Function for converting many .dat files to .csv-CodePudding

I am struggling to write a for loop to convert approximately 100 .dat files into .csv.

My .dat files look like this:

The data files consist of X-ray scattering data with three columns (scattering vector, intensity, and sqrt(intensity). They are the raw data files that were received from a recent scattering trip. In order to process these data files in a different piece of software, I need to convert them into .csv.

I was able to edit one file (and add headers) using this code:

headerList = ['q(A^-1)', 'I(q)', 'sqrt(I(q))']

data.to_csv("Spm04A3_00258_00001.csv", header=headerList, index=False)

data2 = pd.read_csv("Spm04A3_00258_00001.csv")
print('\nModified file:')
print(data2)

Unfortunately, that is not efficient for converting 100 data files but I really struggle with writing loops. I would appreciate any suggestions.

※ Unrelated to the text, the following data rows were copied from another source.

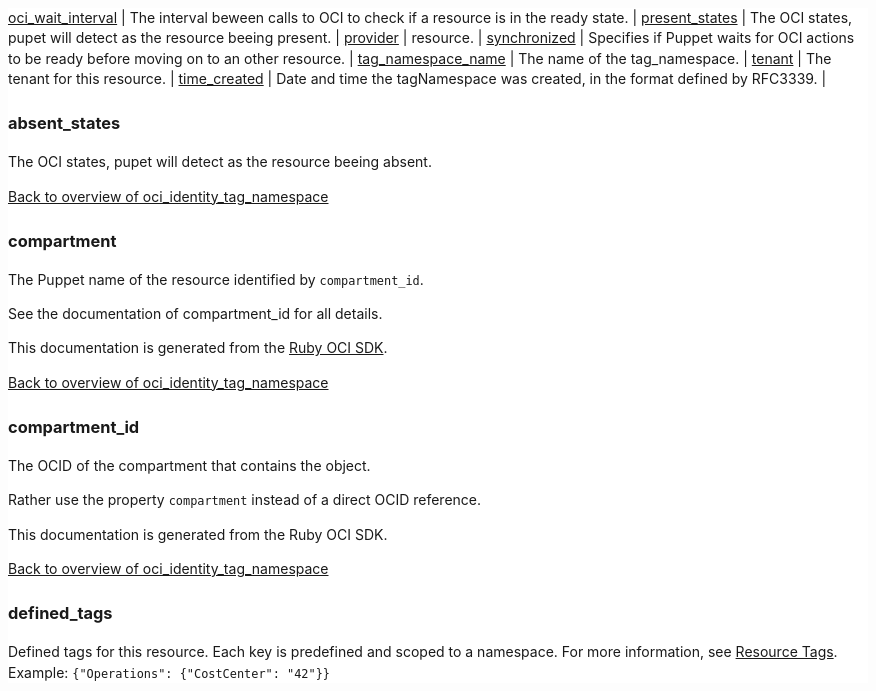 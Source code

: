 [oci_wait_interval](#oci_identity_tag_namespace_oci_wait_interval)                 | The interval beween calls to OCI to check if a resource is in the ready state.               |
[present_states](#oci_identity_tag_namespace_present_states)                       | The OCI states, pupet will detect as the resource beeing present.                            |
[provider](#oci_identity_tag_namespace_provider)                                   | resource.                                                                                    |
[synchronized](#oci_identity_tag_namespace_synchronized)                           | Specifies if Puppet waits for OCI actions to be ready before moving on to an other resource. |
[tag_namespace_name](#oci_identity_tag_namespace_tag_namespace_name)               | The name of the tag_namespace.                                                               |
[tenant](#oci_identity_tag_namespace_tenant)                                       | The tenant for this resource.                                                                |
[time_created](#oci_identity_tag_namespace_time_created)                           |   Date and time the tagNamespace was created, in the format defined by RFC3339.              |




### absent_states<a name='oci_identity_tag_namespace_absent_states'>

The OCI states, pupet will detect as the resource beeing absent.



[Back to overview of oci_identity_tag_namespace](#attributes)

### compartment<a name='oci_identity_tag_namespace_compartment'>

The Puppet name of the resource identified by `compartment_id`.

See the documentation of compartment_id for all details.

This documentation is generated from the [Ruby OCI SDK](https://github.com/oracle/oci-ruby-sdk).



[Back to overview of oci_identity_tag_namespace](#attributes)

### compartment_id<a name='oci_identity_tag_namespace_compartment_id'>

The OCID of the compartment that contains the object.

Rather use the property `compartment` instead of a direct OCID reference.

This documentation is generated from the Ruby OCI SDK.



[Back to overview of oci_identity_tag_namespace](#attributes)

### defined_tags<a name='oci_identity_tag_namespace_defined_tags'>

  Defined tags for this resource. Each key is predefined and scoped to a namespace.
For more information, see [Resource Tags](https://docs.cloud.oracle.com/Content/General/Concepts/resourcetags.htm).
Example: `{"Operations": {"CostCenter": "42"}}`

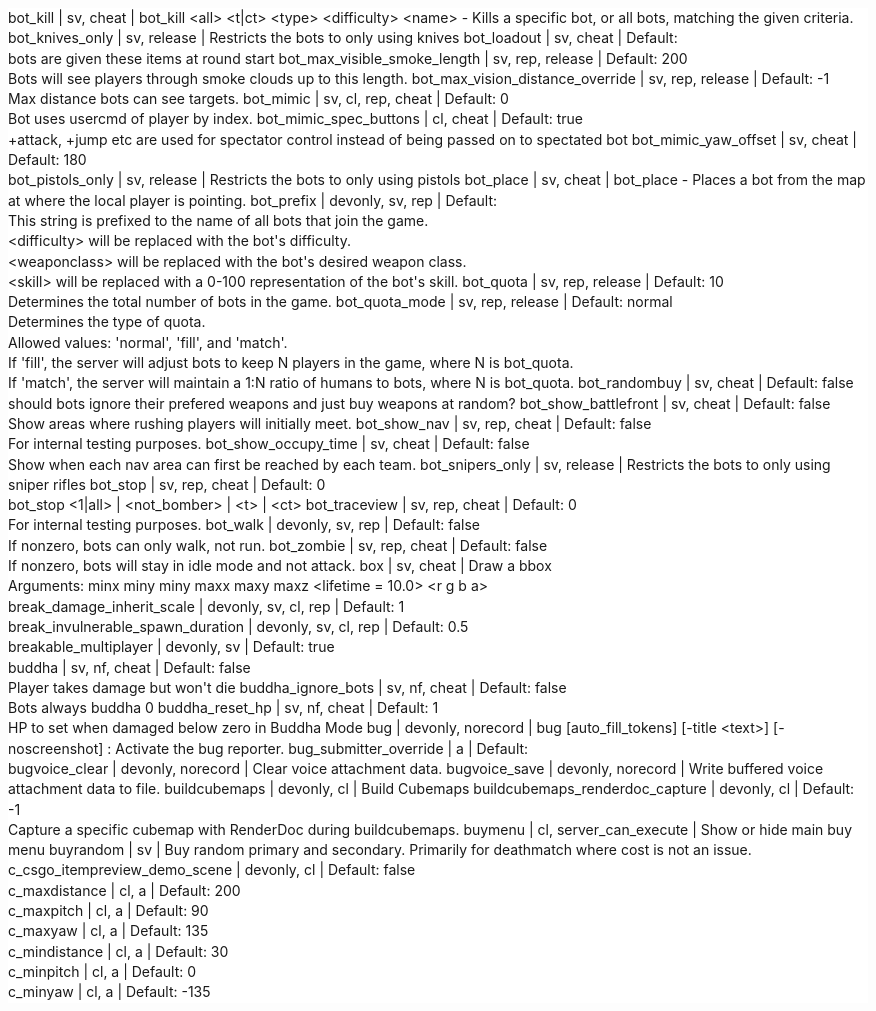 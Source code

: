 bot_kill | sv, cheat | bot_kill &lt;all&gt; &lt;t\|ct&gt; &lt;type&gt; &lt;difficulty&gt; &lt;name&gt; - Kills a specific bot, or all bots, matching the given criteria.
bot_knives_only | sv, release | Restricts the bots to only using knives
bot_loadout | sv, cheat | Default: <br>bots are given these items at round start
bot_max_visible_smoke_length | sv, rep, release | Default: 200<br>Bots will see players through smoke clouds up to this length.
bot_max_vision_distance_override | sv, rep, release | Default: -1<br>Max distance bots can see targets.
bot_mimic | sv, cl, rep, cheat | Default: 0<br>Bot uses usercmd of player by index.
bot_mimic_spec_buttons | cl, cheat | Default: true<br>+attack, +jump etc are used for spectator control instead of being passed on to spectated bot
bot_mimic_yaw_offset | sv, cheat | Default: 180<br>
bot_pistols_only | sv, release | Restricts the bots to only using pistols
bot_place | sv, cheat | bot_place - Places a bot from the map at where the local player is pointing.
bot_prefix | devonly, sv, rep | Default: <br>This string is prefixed to the name of all bots that join the game.<br>&lt;difficulty&gt; will be replaced with the bot's difficulty.<br>&lt;weaponclass&gt; will be replaced with the bot's desired weapon class.<br>&lt;skill&gt; will be replaced with a 0-100 representation of the bot's skill.
bot_quota | sv, rep, release | Default: 10<br>Determines the total number of bots in the game.
bot_quota_mode | sv, rep, release | Default: normal<br>Determines the type of quota.<br>Allowed values: 'normal', 'fill', and 'match'.<br>If 'fill', the server will adjust bots to keep N players in the game, where N is bot_quota.<br>If 'match', the server will maintain a 1:N ratio of humans to bots, where N is bot_quota.
bot_randombuy | sv, cheat | Default: false<br>should bots ignore their prefered weapons and just buy weapons at random?
bot_show_battlefront | sv, cheat | Default: false<br>Show areas where rushing players will initially meet.
bot_show_nav | sv, rep, cheat | Default: false<br>For internal testing purposes.
bot_show_occupy_time | sv, cheat | Default: false<br>Show when each nav area can first be reached by each team.
bot_snipers_only | sv, release | Restricts the bots to only using sniper rifles
bot_stop | sv, rep, cheat | Default: 0<br>bot_stop &lt;1\|all&gt; \| &lt;not_bomber&gt; \| &lt;t&gt; \| &lt;ct&gt;
bot_traceview | sv, rep, cheat | Default: 0<br>For internal testing purposes.
bot_walk | devonly, sv, rep | Default: false<br>If nonzero, bots can only walk, not run.
bot_zombie | sv, rep, cheat | Default: false<br>If nonzero, bots will stay in idle mode and not attack.
box | sv, cheat | Draw a bbox<br>	Arguments:  minx miny miny maxx maxy maxz &lt;lifetime = 10.0&gt; &lt;r g b a&gt;<br>
break_damage_inherit_scale | devonly, sv, cl, rep | Default: 1<br>
break_invulnerable_spawn_duration | devonly, sv, cl, rep | Default: 0.5<br>
breakable_multiplayer | devonly, sv | Default: true<br>
buddha | sv, nf, cheat | Default: false<br>Player takes damage but won't die
buddha_ignore_bots | sv, nf, cheat | Default: false<br>Bots always buddha 0
buddha_reset_hp | sv, nf, cheat | Default: 1<br>HP to set when damaged below zero in Buddha Mode
bug | devonly, norecord | bug \[auto_fill_tokens\] \[-title &lt;text&gt;\] \[-noscreenshot\] : Activate the bug reporter.
bug_submitter_override | a | Default: <br>
bugvoice_clear | devonly, norecord | Clear voice attachment data.
bugvoice_save | devonly, norecord | Write buffered voice attachment data to file.
buildcubemaps | devonly, cl | Build Cubemaps
buildcubemaps_renderdoc_capture | devonly, cl | Default: -1<br>Capture a specific cubemap with RenderDoc during buildcubemaps.
buymenu | cl, server_can_execute | Show or hide main buy menu
buyrandom | sv | Buy random primary and secondary. Primarily for deathmatch where cost is not an issue.
c_csgo_itempreview_demo_scene | devonly, cl | Default: false<br>
c_maxdistance | cl, a | Default: 200<br>
c_maxpitch | cl, a | Default: 90<br>
c_maxyaw | cl, a | Default: 135<br>
c_mindistance | cl, a | Default: 30<br>
c_minpitch | cl, a | Default: 0<br>
c_minyaw | cl, a | Default: -135<br> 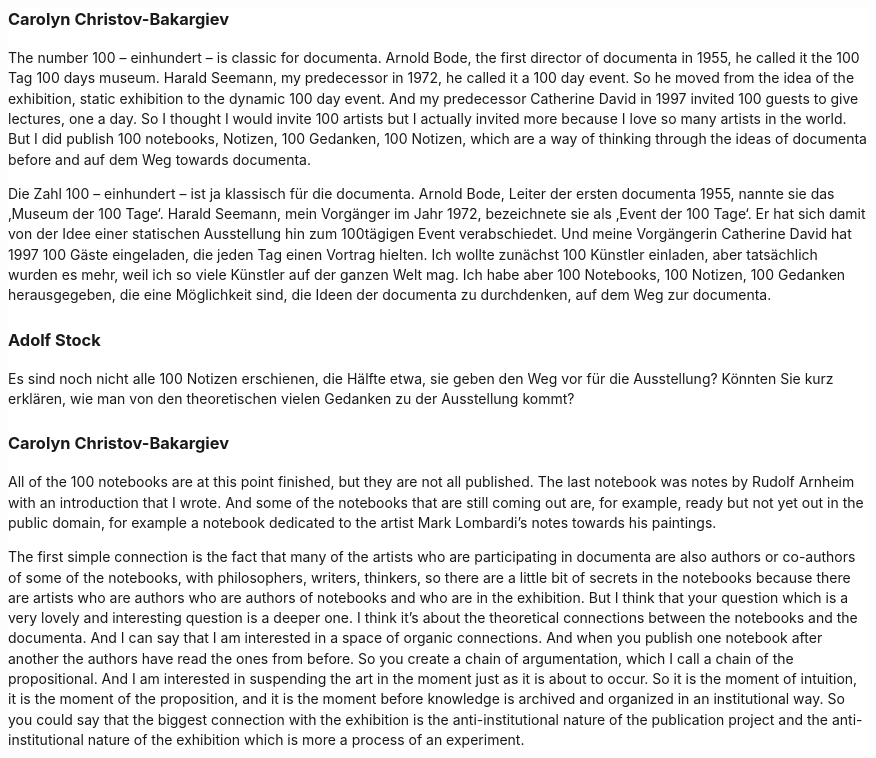 

### Carolyn Christov-Bakargiev

The number 100 – einhundert – is classic for documenta. Arnold Bode, the first director of documenta in 1955, he called it the 100 Tag 100 days museum. Harald Seemann, my predecessor in 1972, he called it a 100 day event. So he moved from the idea of the exhibition, static exhibition to the dynamic 100 day event. And my predecessor Catherine David in 1997 invited 100 guests to give lectures, one a day. So I thought I would invite 100 artists but I actually invited more because I love so many artists in the world. But I did publish 100 notebooks, Notizen, 100 Gedanken, 100 Notizen, which are a way of thinking through the ideas of documenta before and auf dem Weg towards documenta.

 

Die Zahl 100 – einhundert – ist ja klassisch für die documenta. Arnold Bode, Leiter der ersten documenta 1955, nannte sie das ‚Museum der 100 Tage‘. Harald Seemann, mein Vorgänger im Jahr 1972, bezeichnete sie als ‚Event der 100 Tage‘. Er hat sich damit von der Idee einer statischen Ausstellung hin zum 100tägigen Event verabschiedet. Und meine Vorgängerin Catherine David hat 1997 100 Gäste eingeladen, die jeden Tag einen Vortrag hielten. Ich wollte zunächst 100 Künstler einladen, aber tatsächlich wurden es mehr, weil ich so viele Künstler auf der ganzen Welt mag. Ich habe aber 100 Notebooks, 100 Notizen, 100 Gedanken herausgegeben, die eine Möglichkeit sind, die Ideen der documenta zu durchdenken, auf dem Weg zur documenta.


### Adolf Stock

Es sind noch nicht alle 100 Notizen erschienen, die Hälfte etwa, sie geben den Weg vor für die Ausstellung? Könnten Sie kurz erklären, wie man von den theoretischen vielen Gedanken zu der Ausstellung kommt?

 

### Carolyn Christov-Bakargiev

All of the 100 notebooks are at this point finished, but they are not all published. The last notebook was notes by Rudolf Arnheim with an introduction that I wrote. And some of the notebooks that are still coming out are, for example, ready but not yet out in the public domain, for example a notebook dedicated to the artist Mark Lombardi’s notes towards his paintings. 


The first simple connection is the fact that many of the artists who are participating in documenta are also authors or co-authors of some of the notebooks, with philosophers, writers, thinkers, so there are a little bit of secrets in the notebooks because there are artists who are authors who are authors of notebooks and who are in the exhibition. But I think that your question which is a very lovely and interesting question is a deeper one. I think it’s about the theoretical connections between the notebooks and the documenta. And I can say that I am interested in a space of organic connections. And when you publish one notebook after another the authors have read the ones from before. So you create a chain of argumentation, which I call a chain of the propositional. And I am interested in suspending the art in the moment just as it is about to occur. So it is the moment of intuition, it is the moment of the proposition, and it is the moment before knowledge is archived and organized in an institutional way. So you could say that the biggest connection with the exhibition is the anti-institutional nature of the publication project and the anti-institutional nature of the exhibition which is more a process of an experiment.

CodePudding user response：

I assume that you want to loop through each CSV file. I'm going to make some very broad assumptions that are up to you to validate.

from pathlib import Path

headerList = ['q(A^-1)', 'I(q)', 'sqrt(I(q))']
csv_dir = Path("/path/where/dat/files/are/located")
for file in csv_dir.glob("*.dat"):
    # each file is of type PosixPath. You can access its parent directory, its name, etc
    # Here I'm placing the CSV file in the same place as the dat file
    csv_file = file.with_suffix(".csv")
    # Add your code here, that loads the dat file
    data = load_the_dat_file(file)
    data.to_csv(csv_file, header=headerList, index=False)
    data2 = pd.read_csv(csv_file)
    print('\nModified file:')
    print(data2)

I took your code, and put it in a loop. I'm not sure that's what you wanted to achieve, but it's a loop over all the .dat files.

Extra:

It's probably not necessary to read the CSV again after that. You can just replace the headers of the data frame:

data.headers = headerList

CodePudding user response：

Here is an alternative using standard Python modules only:

from pathlib import Path
import csv

datfiles = Path('/folder/with/datfiles')
headers = ['q(A^-1)', 'I(q)', 'sqrt(I(q))']

for datfile in datfiles.glob('*.dat'):
    csvfile = datfile.with_suffix('.csv')
    with datfile.open() as src, csvfile.open('w') as tgt:
        rows = [
            _.strip().split() 
            for _ in src.readlines()
            if not _[0].startswith('%')
        ]
        csv_writer = csv.writer(tgt, delimiter=',')
        csv_writer.writerow(headers)
        csv_writer.writerows(rows)

The code above will process any .dat file found in datfiles folder and generate a corresponding .csv file in that same folder.

rows is a list populated with all lines that don't start with a % in the current .dat file.